Sorry, I used the word "radical" in a loose sense: I meant a "component" of
any kind: signific, phonetic, whatever.

> The number of <radical>'s is a limited set (214),
> but the number of <something else>'s is not.

Well, the number of existing hanzi *is* a closed set (although very
numerous), so how could the set of components on which hanzi are built not
be a closed set?

For that to be true, there should exist at least one hanzi composed of an
infinite number of components... :-)

> What you are envisioning would be either (a) impossible
> to implement


The possible combinations of components in a hanzi are a handful of
recursive composition types, such as:

- side by side
- stacked on top of each other
- enclosed in each other

Even Unicode's overabundant "Ideographic Description Characters" set
( doesn't exceed a dozen

Moreover, for many components you can indicate a default composition with
the next component, which would make redundant to explicitly indicate the
composition type. E.g., the 4-stroke "dog radical" is always on the left
side of the following component; the "roof radical" is always on top of the
following component, etc.

All summed up, Chinese composition is not much more complex than Hangul
composition, and definitely simpler than the composing rules of several
Indic scripts.

As for the number of atomic components, the "significs" (or "radicals") are
a bit more than the classic 214 Kang Xi radicals, but they probably don't
exceed 300 in number.

"Phonetics" and other components probably don't exceed 1,000 items (Wieger
counted only around 800 of them), but notice that many of them are already
counted as "significs", or are themselves decomposable.
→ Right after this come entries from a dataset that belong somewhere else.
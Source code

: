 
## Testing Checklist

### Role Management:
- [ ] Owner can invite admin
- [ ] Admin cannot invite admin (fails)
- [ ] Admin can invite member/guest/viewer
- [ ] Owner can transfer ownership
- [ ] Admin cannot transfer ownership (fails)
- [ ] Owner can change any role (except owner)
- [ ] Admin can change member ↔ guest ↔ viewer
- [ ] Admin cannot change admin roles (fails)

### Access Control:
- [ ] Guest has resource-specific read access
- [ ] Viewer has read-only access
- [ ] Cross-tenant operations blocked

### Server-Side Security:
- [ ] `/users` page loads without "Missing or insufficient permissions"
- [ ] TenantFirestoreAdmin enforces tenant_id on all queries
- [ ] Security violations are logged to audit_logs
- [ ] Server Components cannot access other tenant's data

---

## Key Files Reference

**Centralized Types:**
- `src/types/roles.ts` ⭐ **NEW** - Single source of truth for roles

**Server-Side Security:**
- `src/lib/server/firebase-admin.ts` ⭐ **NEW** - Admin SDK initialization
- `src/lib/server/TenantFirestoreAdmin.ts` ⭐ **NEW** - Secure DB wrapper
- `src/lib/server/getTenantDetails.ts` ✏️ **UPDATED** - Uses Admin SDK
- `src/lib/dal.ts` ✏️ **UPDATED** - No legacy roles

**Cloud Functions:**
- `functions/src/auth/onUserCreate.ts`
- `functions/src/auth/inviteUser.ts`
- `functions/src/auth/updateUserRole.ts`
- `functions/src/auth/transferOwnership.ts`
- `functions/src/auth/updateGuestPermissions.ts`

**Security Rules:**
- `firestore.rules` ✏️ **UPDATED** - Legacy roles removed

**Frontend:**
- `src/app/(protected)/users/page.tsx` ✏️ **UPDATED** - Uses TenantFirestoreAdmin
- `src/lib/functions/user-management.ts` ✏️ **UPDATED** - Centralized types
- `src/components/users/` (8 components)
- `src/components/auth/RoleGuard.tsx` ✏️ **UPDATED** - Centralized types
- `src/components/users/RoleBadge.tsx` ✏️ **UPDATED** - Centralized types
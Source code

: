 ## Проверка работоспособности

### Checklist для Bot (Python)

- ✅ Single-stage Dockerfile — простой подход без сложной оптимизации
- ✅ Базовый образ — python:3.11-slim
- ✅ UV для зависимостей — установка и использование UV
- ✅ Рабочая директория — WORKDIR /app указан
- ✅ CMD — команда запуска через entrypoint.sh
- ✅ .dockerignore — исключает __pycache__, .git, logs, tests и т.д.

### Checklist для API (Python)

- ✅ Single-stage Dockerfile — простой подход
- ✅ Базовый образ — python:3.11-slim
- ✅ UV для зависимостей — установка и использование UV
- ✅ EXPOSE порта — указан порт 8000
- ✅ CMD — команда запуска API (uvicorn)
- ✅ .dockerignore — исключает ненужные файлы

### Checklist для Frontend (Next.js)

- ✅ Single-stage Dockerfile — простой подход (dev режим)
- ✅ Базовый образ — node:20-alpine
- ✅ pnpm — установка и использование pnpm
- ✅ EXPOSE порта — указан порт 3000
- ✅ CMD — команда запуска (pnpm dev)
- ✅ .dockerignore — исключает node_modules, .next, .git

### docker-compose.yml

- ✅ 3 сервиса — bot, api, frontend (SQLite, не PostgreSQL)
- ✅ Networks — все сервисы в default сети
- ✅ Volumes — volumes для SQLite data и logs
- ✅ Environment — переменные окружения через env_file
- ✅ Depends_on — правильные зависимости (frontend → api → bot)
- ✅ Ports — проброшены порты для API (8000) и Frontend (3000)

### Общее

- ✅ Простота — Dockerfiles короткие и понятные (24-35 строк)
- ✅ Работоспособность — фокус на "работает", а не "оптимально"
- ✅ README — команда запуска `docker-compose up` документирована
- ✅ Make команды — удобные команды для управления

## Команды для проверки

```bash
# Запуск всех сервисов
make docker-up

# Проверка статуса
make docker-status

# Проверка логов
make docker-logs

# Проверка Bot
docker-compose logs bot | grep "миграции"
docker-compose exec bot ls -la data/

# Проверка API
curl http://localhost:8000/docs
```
> or (b) far too complex to use by end-users
> (how many Chinese use CangJie?)

Input methods are an entirely separate issue.

First of all, there is no reason why current hanzi-based input method could
not be adapted also to a "decomposed encoding". The only difference would be
that a certain pinyin (cangjie, wubi, etc.) combination would convert into a
sequence of codes, rather than into a single code.

(Notice that there also are word-based or sentence-based input methods,
although of course no word-based or sentence-based encoding for Chinese or
Japanese ever existed. Also notice that, on cell phones, Chinese-like input
method are used also for inputting words in Western languages although, of
course, these words are encodes as sequences of letters.)

But, of course, you could also come up with a component-based input method.
Imagining a 25-keys system such as cangjie, two-key sequences should be
fairly enough to index most components unambiguously.

The benefit of a component-based encoding would be to allow typing
unanticipated rare hanzi. The evil side is, of course, that it also allows
the accidental typing of inexistent hanzi.